**Aim of the task:** For each line in the data below that has the word "secrets", copy that line.

(Extracted records)
---

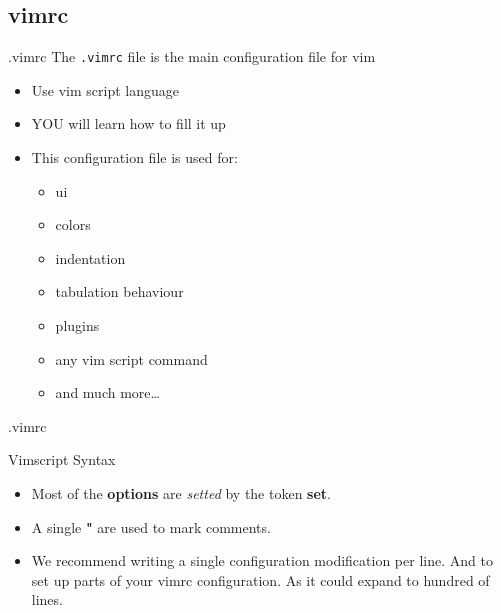 \documentclass{beamer}
\begin{document}
\subsection*{vimrc}
\begin{frame}{.vimrc}
  The \texttt{.vimrc} file is the main configuration file for vim
  \begin{itemize}
    \item Use vim script language
    \item YOU will learn how to fill it up
    \item This configuration file is used for:
      \begin{itemize}
        \item ui
        \item colors
        \item indentation
        \item tabulation behaviour
        \item plugins
        \item any vim script command
        \item and much more\dots
      \end{itemize}
  \end{itemize}
\end{frame}


\begin{frame}{.vimrc}
  \begin{block}{Vimscript Syntax}
    \begin{itemize}
      \item Most of the \textbf{options} are \textit{setted} by the token \textbf{set}.
      \item A single \textbf{"} are used to mark comments.
      \item We recommend writing a single configuration modification per line. And to set up parts of your vimrc configuration. As it could expand to hundred of lines.
    \end{itemize}
  \end{block}
\end{frame}
\end{document}
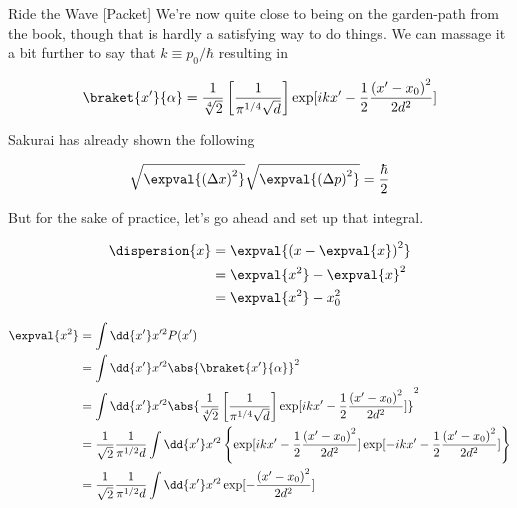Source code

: \begin{answer}
\begin{answerpart}{Ride the Wave [Packet]}
    We're now quite close to being on the garden-path from the book,
    though that is hardly a satisfying way to do things.  We can
    massage it a bit further to say that $k \equiv p_0/\hbar$
    resulting in

    \begin{equation}
      \braket{x'}{\alpha} =
      \frac{1}{\sqrt[4]{2}}
      \left[
        \frac{1}{\pi^{1/4}\sqrt{d}}\right]
      \exp[
        ikx'
        -  \frac{1}{2}\frac{\left(x' - x_0\right)^2}{2d^2}
        ]
    \end{equation}

    Sakurai has already shown the following

    \begin{equation}
      \sqrt{\expval{\left(\Delta x\right)^2}}
      \sqrt{\expval{\left(\Delta p\right)^2}}
      = \frac{\hbar}{2}
    \end{equation}

    But for the sake of practice, let's go ahead and set up that
    integral.
    
    \begin{equation}
      \begin{split}
        \dispersion{x}
        &= \expval{\left(x - \expval{x}\right)^2}\\
        &=  \expval{x^2} - \expval{x}^2\\
        &= \expval{x^2} - x_0^2\\
      \end{split}
    \end{equation}

    \begin{equation}
      \begin{split}
        \expval{x^2}
        &= \int \dd{x'} x'^2 P(x')\\
        &= \int \dd{x'} x'^2 \abs{\braket{x'}{\alpha}}^2\\
        &= \int \dd{x'} x'^2 \abs{
          \frac{1}{\sqrt[4]{2}}
          \left[
            \frac{1}{\pi^{1/4}\sqrt{d}}\right]
          \exp[
            ikx'
            - \frac{1}{2}\frac{\left(x' - x_0\right)^2}{2d^2}
          ]
        }^2\\
        &=
        \frac{1}{\sqrt{2}}
        \frac{1}{\pi^{1/2}d}
        \int \dd{x'} x'^2
        \left\{
          \exp[
            ikx'
            - \frac{1}{2}\frac{\left(x' - x_0\right)^2}{2d^2}
          ]
          \exp[
            - ikx'
            - \frac{1}{2}\frac{\left(x' - x_0\right)^2}{2d^2}
          ]
          \right\}
          \\
        &=
        \frac{1}{\sqrt{2}}
        \frac{1}{\pi^{1/2}d}
        \int \dd{x'} x'^2
          \exp[- \frac{\left(x' - x_0\right)^2}{2d^2}]
          \\
      \end{split}
    \end{equation}


\end{answerpart}
\end{answer}
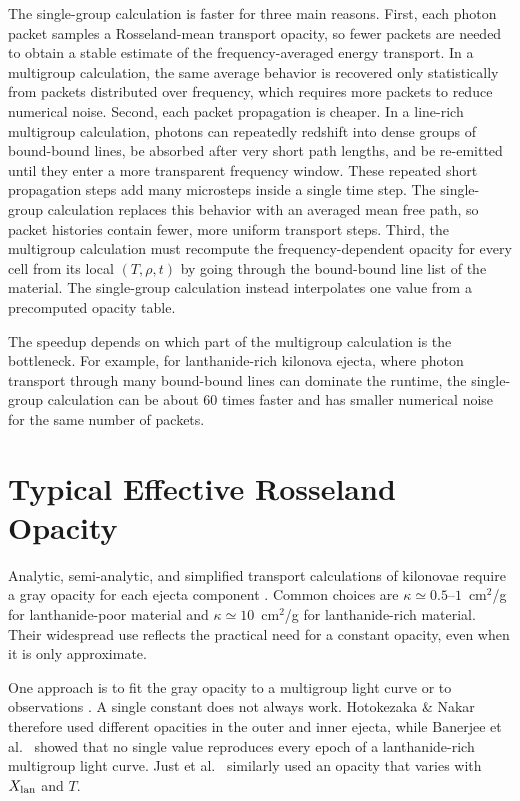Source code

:\documentclass[final,5p,times,twocolumn]{elsarticle}
\begin{document}
    The single-group calculation is faster for three main reasons. First, each photon packet
    samples a Rosseland-mean transport opacity, so fewer packets are needed to obtain a stable
    estimate of the frequency-averaged energy transport. In a multigroup calculation, the same
    average behavior is recovered only statistically from packets distributed over frequency,
    which requires more packets to reduce numerical noise. Second, each packet propagation is
    cheaper. In a line-rich multigroup calculation, photons can repeatedly redshift into dense
    groups of bound-bound lines, be absorbed after very short path lengths, and be re-emitted
    until they enter a more transparent frequency window. These repeated short propagation
    steps add many microsteps inside a single time step. The single-group calculation replaces
    this behavior with an averaged mean free path, so packet histories contain fewer, more
    uniform transport steps. Third, the multigroup calculation must recompute the
    frequency-dependent opacity for every cell from its local $(T,\rho,t)$ by going through the
    bound-bound line list of the material. The single-group calculation instead interpolates
    one value from a precomputed opacity table.

    The speedup depends on which part of the multigroup calculation is the bottleneck.
    For example, for lanthanide-rich kilonova ejecta, where photon transport through many bound-bound lines
    can dominate the runtime, the single-group calculation can be about 60 times faster and has
    smaller numerical noise for the same number of packets.

\section{Typical Effective Rosseland Opacity}
\label{SecTypicalOpacity}

    Analytic, semi-analytic, and simplified transport calculations of kilonovae require a gray
    opacity for each ejecta component
    \cite{villar2017combined,metzger2019kilonovae,collins2023critical,hotokezaka2020macronova,just2022properties}.
    Common choices are $\kappa\simeq0.5$--$1$~cm$^2$/g for lanthanide-poor material and
    $\kappa\simeq10$~cm$^2$/g for lanthanide-rich material. Their widespread use reflects the
    practical need for a constant opacity, even when it is only approximate.

    One approach is to fit the gray opacity to a multigroup light curve or to observations
    \cite{tanaka2013radiative,villar2017combined}. A single constant does not always work.
    Hotokezaka \& Nakar \cite{hotokezaka2020macronova} therefore used different opacities in the
    outer and inner ejecta, while Banerjee et al.\ \cite{banerjee2024diversity} showed that no single
    value reproduces every epoch of a lanthanide-rich multigroup light curve. Just et al.\
    \cite{just2022properties} similarly used an opacity that varies with $X_{\rm lan}$ and $T$.
\end{document}
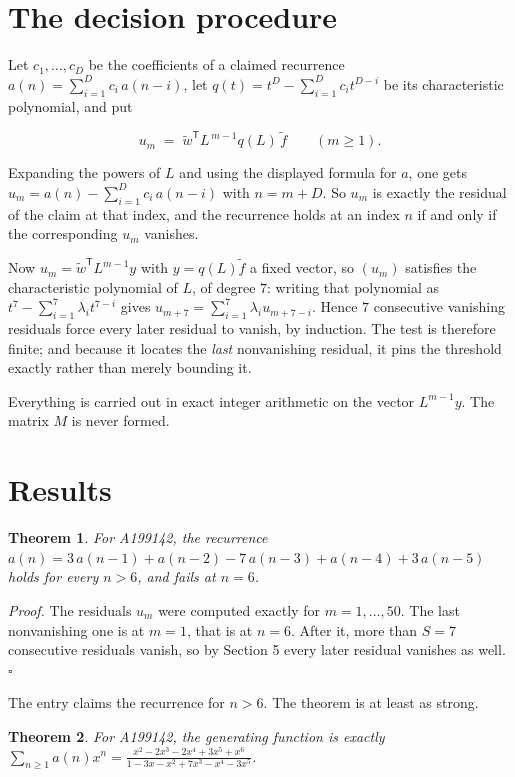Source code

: \documentclass[11pt]{article}
\newtheorem{theorem}{Theorem}
\theoremstyle{definition}
\begin{document}
\section{The decision procedure}

Let $c_1,\dots,c_D$ be the coefficients of a claimed recurrence $a(n) = \sum_{i=1}^{D} c_i\,a(n-i)$, let $q(t) = t^{D} - \sum_{i=1}^{D} c_i t^{D-i}$ be its characteristic polynomial, and put

\[u_m \;=\; \tilde w^{\mathsf T} L^{\,m-1} q(L)\,\tilde f \qquad (m \ge 1).\]

Expanding the powers of $L$ and using the displayed formula for $a$, one gets $u_m = a(n) - \sum_{i=1}^{D} c_i\,a(n-i)$ with $n = m + D$. So $u_m$ is exactly the residual of the claim at that index, and the recurrence holds at an index $n$ if and only if the corresponding $u_m$ vanishes.

Now $u_m = \tilde w^{\mathsf T} L^{m-1} y$ with $y = q(L)\tilde f$ a fixed vector, so $(u_m)$ satisfies the characteristic polynomial of $L$, of degree $7$: writing that polynomial as $t^{7} - \sum_{i=1}^{7} \lambda_i t^{7-i}$ gives $u_{m+7} = \sum_{i=1}^{7} \lambda_i u_{m+7-i}$. Hence $7$ consecutive vanishing residuals force every later residual to vanish, by induction. The test is therefore finite; and because it locates the {\itshape last} nonvanishing residual, it pins the threshold exactly rather than merely bounding it.

Everything is carried out in exact integer arithmetic on the vector $L^{m-1}y$. The matrix $M$ is never formed.

\section{Results}

\begin{theorem} For A199142, the recurrence $a(n) = 3\,a(n-1) + a(n-2) - 7\,a(n-3) + a(n-4) + 3\,a(n-5)$ holds for every $n > 6$, and fails at $n = 6$.\end{theorem}

{\itshape Proof.} The residuals $u_m$ were computed exactly for $m = 1,\dots,50$. The last nonvanishing one is at $m = 1$, that is at $n = 6$. After it, more than $S = 7$ consecutive residuals vanish, so by Section 5 every later residual vanishes as well. $\square$

The entry claims the recurrence for $n > 6$. The theorem is at least as strong.

\begin{theorem} For A199142, the generating function is exactly $\sum_{n\ge 1} a(n)x^n = \frac{x^{2} - 2x^{3} - 2x^{4} + 3x^{5} + x^{6}}{1 - 3x - x^{2} + 7x^{3} - x^{4} - 3x^{5}}$.\end{theorem}
\end{document}
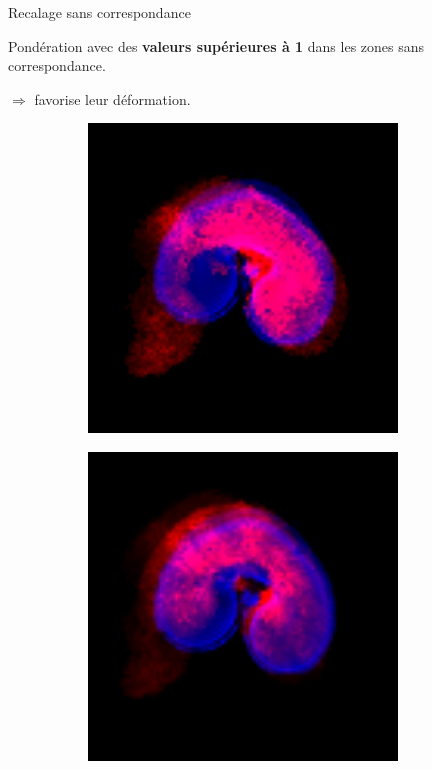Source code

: \documentclass[10pt]{beamer}
\begin{document}
\begin{frame}{Recalage sans correspondance}

  Pondération avec des \textbf{valeurs supérieures à 1} dans les zones sans correspondance.
  
  $\Rightarrow$ favorise leur déformation.

  \begin{figure}[ht]
    \centering
    \begin{subfigure}[t]{0.33\textwidth}
      \centering
      \includegraphics[width=0.9\textwidth]{fig/slice_overlay_affine}
      \caption{}
      \label{subfig:slice_overlay_affine}
    \end{subfigure}%
    \begin{subfigure}[t]{0.33\textwidth}
      \centering
      \includegraphics[width=0.9\textwidth]{fig/slice_overlay_ssdweight.png}
      \caption{}
      \label{subfig:field_variational}
    \end{subfigure}%
  \end{figure}
\end{frame}
\end{document}
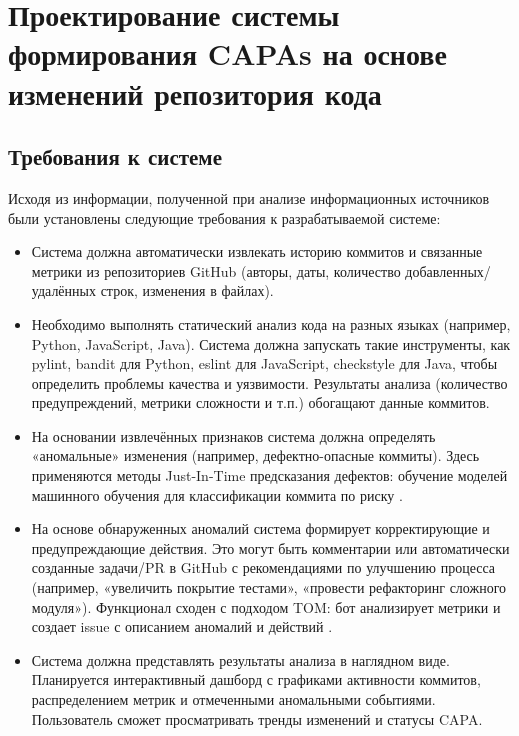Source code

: \chapter{Проектирование системы формирования CAPAs на основе изменений репозитория кода} \label{ch2}

\section{Требования к системе} \label{ch2:method_selection}

Исходя из информации, полученной при анализе информационных источников были установлены следующие требования к разрабатываемой системе:

\begin{itemize}
	\item Система должна автоматически извлекать историю коммитов и связанные метрики из репозиториев GitHub (авторы, даты, количество добавленных/удалённых строк, изменения в файлах).
	\item Необходимо выполнять статический анализ кода на разных языках (например, Python, JavaScript, Java). Система должна запускать такие инструменты, как pylint, bandit для Python, eslint для JavaScript, checkstyle для Java, чтобы определить проблемы качества и уязвимости. Результаты анализа (количество предупреждений, метрики сложности и т.п.) обогащают данные коммитов.
	\item  На основании извлечённых признаков система должна определять «аномальные» изменения (например, дефектно-опасные коммиты). Здесь применяются методы Just-In-Time предсказания дефектов: обучение моделей машинного обучения для классификации коммита по риску \cite{Hericko}.
	\item На основе обнаруженных аномалий система формирует корректирующие и предупреждающие действия. Это могут быть комментарии или автоматически созданные задачи/PR в GitHub с рекомендациями по улучшению процесса (например, «увеличить покрытие тестами», «провести рефакторинг сложного модуля»). Функционал сходен с подходом TOM: бот анализирует метрики и создает issue с описанием аномалий и действий \cite{Bugayenko2022}.
	\item Система должна представлять результаты анализа в наглядном виде. Планируется интерактивный дашборд с графиками активности коммитов, распределением метрик и отмеченными аномальными событиями. Пользователь сможет просматривать тренды изменений и статусы CAPA.
\end{itemize}

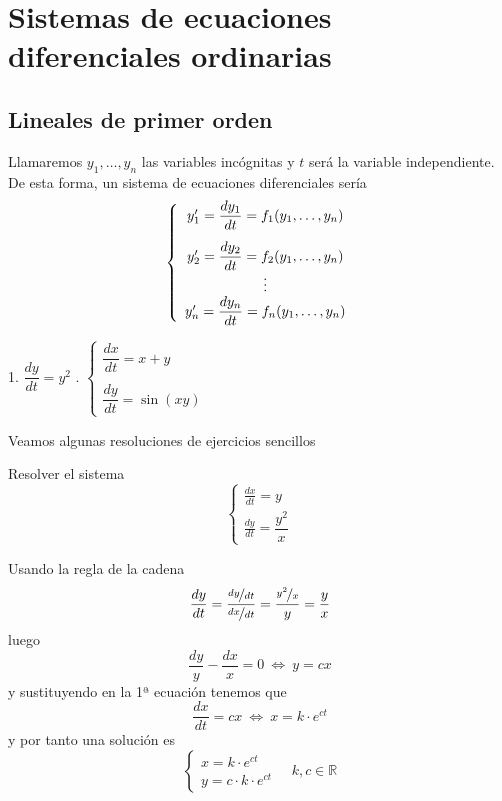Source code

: \chapter{Sistemas de ecuaciones diferenciales ordinarias}
\section{Lineales de primer orden}
Llamaremos $y_1, \ldots, y_n$  las variables incógnitas y $t$ será la variable independiente. De esta forma, un sistema de ecuaciones diferenciales sería
$$\left\{ \begin{array}{c}
        \vspace{3mm} y'_1=\dfrac{dy_1}{dt}=f_1(y_1, \ldots, y_n)  \\
   y'_2=\dfrac{dy_2}{dt}=f_2(y_1, \ldots, y_n) \\
     \vdots \\
     y'_n=\dfrac{dy_n}{dt}=f_n(y_1, \ldots, y_n) 
\end{array} \right.$$
\begin{eje}\:
\begin{center}
        1. $\dfrac{dy}{dt}=y^2$ . $\left\{ \begin{array}{l}
             \dfrac{dx}{dt}=x+y  \\
             \\
             \dfrac{dy}{dt}=\sin(xy) 
        \end{array} \right.$
\end{center}
\end{eje}
Veamos algunas resoluciones de ejercicios sencillos 
\begin{ejer}[\textbf{35.a}] Resolver el sistema
    $$\left\{ \begin{array}{ll}
         \frac{dx}{dt}=y  \\
         \frac{dy}{dt}=\dfrac{y^2}{x} 
    \end{array}\right.$$
\end{ejer}\begin{sol}
    Usando la regla de la cadena
    $$\dfrac{dy}{dt}=\dfrac{\nicefrac{dy}{dt}}{\nicefrac{dx}{dt}}=\dfrac{\nicefrac{y^2}{x}}{y}=\dfrac{y}{x}$$
    luego 
    $$\dfrac{dy}{y}-\dfrac{dx}{x}=0 \: \iff \: y=cx$$
    y sustituyendo en la 1ª ecuación tenemos que 
    $$\dfrac{dx}{dt}=cx \: \iff \: x=k\cdot e^{ct}$$
    y por tanto una solución es
    $$\left\{ \begin{array}{l}
         x=k \cdot e^{ct}  \\
         y=c\cdot k \cdot e^{ct} 
    \end{array}\right. \quad k,c \in \mathbb R$$
\end{sol}
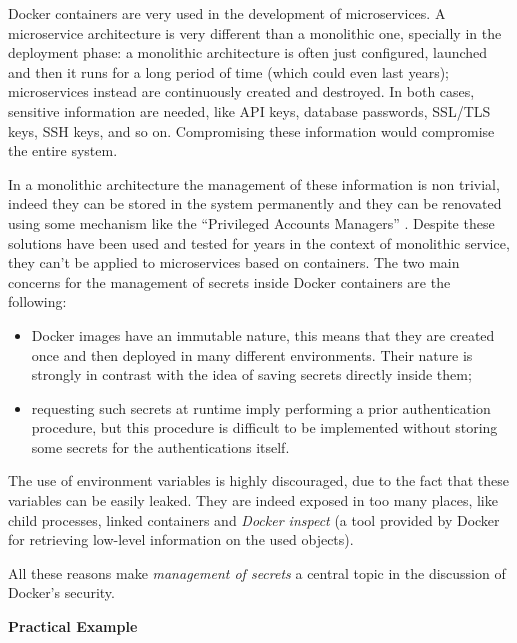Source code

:\documentclass[a4paper,12pt]{article}
\begin{document}
Docker containers are very used in the development of microservices. A
microservice architecture is very different than a monolithic one, specially in
the deployment phase: a monolithic architecture is often just configured,
launched and then it runs for a long period of time (which could even last
years); microservices instead are continuously created and destroyed. In both cases,
sensitive information are needed, like API keys, database passwords, SSL/TLS
keys, SSH keys, and so on. Compromising these information would compromise the entire
system. \par In a monolithic architecture the management of these information is
non trivial, indeed they can be stored in the system permanently and they can be
renovated using some mechanism like the ``Privileged Accounts Managers''
\cite{privileged_accounts_managers}. Despite these solutions have been used and
tested for years in the context of monolithic service, they can't be applied to
microservices based on containers. The two main concerns for the management of
secrets inside Docker containers are the following\cite{secret_management_concerns_docker}:
\begin{itemize}
  \item Docker images have an immutable nature, this means that they are created
  once and then deployed in many different environments. Their nature is
  strongly in contrast with the idea of saving secrets directly inside them;  
  \item requesting such secrets at runtime imply performing a prior
  authentication procedure, but this procedure is difficult to be implemented
  without storing some secrets for the authentications itself.
\end{itemize}
The use of environment variables is highly discouraged, due to the fact that
these variables can be easily leaked. They are indeed exposed in too many
places, like child processes, linked containers and \textit{Docker inspect} (a
tool provided by Docker for retrieving low-level information on the used
objects).\par All these reasons make \textit{management of secrets} a central
topic in the discussion of Docker's security. 

\bigbreak\textbf{Practical Example}\bigbreak 
\end{document}
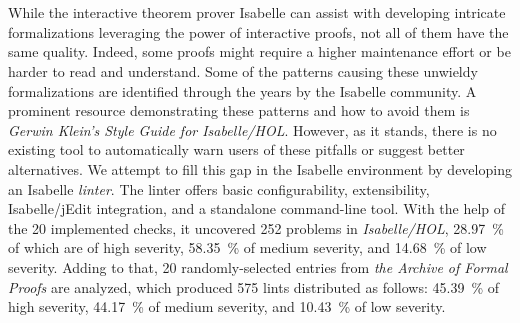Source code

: \chapter{\abstractname}

While the interactive theorem prover Isabelle can assist with developing intricate formalizations 
leveraging the power of
interactive proofs, not all of them have the same quality. Indeed, some proofs might require a
higher maintenance effort or be harder to read and understand. 
Some of the patterns causing these unwieldy formalizations are identified through the years
by the Isabelle community. A prominent resource demonstrating these patterns and how to avoid 
them is 
\textit{Gerwin Klein's Style Guide for Isabelle/HOL}. However, as it stands, there is no
existing tool to automatically warn users of these pitfalls or suggest better alternatives.
We attempt to fill this gap in the Isabelle environment by developing an Isabelle 
\textit{linter}. The 
linter offers basic configurability, extensibility, Isabelle/jEdit integration, and a
standalone command-line tool. With the help of the 20 implemented checks, it uncovered 252 
problems in \textit{Isabelle/HOL}, \SI{28.97}{\percent} of which are of high severity, \SI{58.35}{\percent} of medium severity, and \SI{14.68}{\percent} of low severity.
Adding to that, 20 randomly-selected entries from \textit{the Archive of Formal Proofs} are analyzed,
which produced 575 lints distributed as follows: \SI{45.39}{\percent} of high severity, \SI{44.17}{\percent}
 of medium severity,
and \SI{10.43}{\percent} of low severity.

---

**Response area:**
secrets inside Docker containers are the following\cite{secret_management_concerns_docker}:
  strongly in contrast with the idea of saving secrets directly inside them;  
  \item requesting such secrets at runtime imply performing a prior
  without storing some secrets for the authentications itself.
objects).\par All these reasons make \textit{management of secrets} a central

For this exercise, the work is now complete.